8/21/2006 - "Putting the DUH in Canada"
From the Scientific American podcast:
A professor in Canada applied for funding to study whether the U.S.'s Intelligent Design movement had had any impact on Canadians' beliefs about evolution. The request was denied on the grounds that the professor had given insufficient evidence for Evolution. Although he was not able to complete his research, the professor concluded that I.D. had had some impact.
As I've mentioned before, I'm slowly working my way through "Of People and Pandas," the dominant I.D. textbook out there today. I've also started listening to Dr. Zachary Moore's Evolution Podcast (Evolution 101) dedicated to laying out evolutionary concept in relatively simple language. The combination is jarring.
I am finding some positive things in "Of People and Pandas," and I'll try to say something less negative in a future post, but as Moore points out, the book engages in some deceptive language. I'm aware of some of it, like saying 'Evolution is a theory and Intelligent Design is a theory. These facts fit both theories, so we can't use these facts to determine which is right.' Some is less obvious, like saying 'micro-evolution happens because of a, b and c, but no mechanism can explain how macro-evolution would happen.'
The first statement is "true," but only if you use "theory" in a loose, ambiguous sense. In the scientific world, "theory" has a more tightly specified meaning, a model that explains all relevant observations and makes predictions. I.D. does not meet that criteria, so it's technically more correct to say that "Evolution is a theory and Intelligent Design isn't a theory."

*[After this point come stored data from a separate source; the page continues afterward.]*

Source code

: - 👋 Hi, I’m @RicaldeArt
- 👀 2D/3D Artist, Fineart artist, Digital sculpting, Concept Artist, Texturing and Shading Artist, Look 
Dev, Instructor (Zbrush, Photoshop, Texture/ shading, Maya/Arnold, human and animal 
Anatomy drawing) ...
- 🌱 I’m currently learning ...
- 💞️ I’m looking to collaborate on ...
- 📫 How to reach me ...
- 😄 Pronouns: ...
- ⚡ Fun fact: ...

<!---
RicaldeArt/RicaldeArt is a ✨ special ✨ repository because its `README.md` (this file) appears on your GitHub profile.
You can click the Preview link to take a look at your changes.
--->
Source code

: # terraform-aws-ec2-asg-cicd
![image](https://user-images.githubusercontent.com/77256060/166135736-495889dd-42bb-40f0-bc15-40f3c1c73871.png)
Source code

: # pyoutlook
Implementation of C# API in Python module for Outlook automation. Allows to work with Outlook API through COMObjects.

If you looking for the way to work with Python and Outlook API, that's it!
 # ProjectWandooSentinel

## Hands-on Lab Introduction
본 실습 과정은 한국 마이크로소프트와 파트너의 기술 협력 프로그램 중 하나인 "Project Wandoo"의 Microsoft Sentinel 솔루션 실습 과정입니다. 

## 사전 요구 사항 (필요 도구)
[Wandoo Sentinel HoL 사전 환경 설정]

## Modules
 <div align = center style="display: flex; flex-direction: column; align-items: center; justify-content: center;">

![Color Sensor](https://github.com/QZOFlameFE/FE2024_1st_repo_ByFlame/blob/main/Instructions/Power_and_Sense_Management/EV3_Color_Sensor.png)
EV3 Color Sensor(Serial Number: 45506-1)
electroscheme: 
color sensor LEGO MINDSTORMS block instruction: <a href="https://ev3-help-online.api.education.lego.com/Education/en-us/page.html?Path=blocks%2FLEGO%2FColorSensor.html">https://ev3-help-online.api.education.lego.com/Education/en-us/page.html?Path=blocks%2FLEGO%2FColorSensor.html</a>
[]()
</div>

The second statement is true, I guess. But it's even more sneaky than the first. The point here is that I.D. has created an ambiguous distinction between two kinds of evolutions (technically, within kind and from kind to kind, although the definition of kind is hard to pin down). Scientists don't make that distinction. The reason that I.D. does is that evolution within "kind" is easy to demonstrate in an experiment -- it just takes a few generations of fruit flies, which is pretty quick.
From what I can tell, it's much harder to demonstrate evolution from kind to kind (e.g. Monkey to Man), so this distinction allows I.D. to accept what is clearly true while continuing to argue against the more important point. My studies haven't led me far enough to defend the scientific view that the same mechanism which drives evolution within kind can drive evolution from kind to kind, so I'd better leave it at that. It's just that one can see how carefully I.D. is defining the argument. I am reminded of Bill Cosby's routine in which he imagines that George Washington wins the coin toss, and thus is able to specify that his troops will hide behind rocks while the British are required to remain in formation.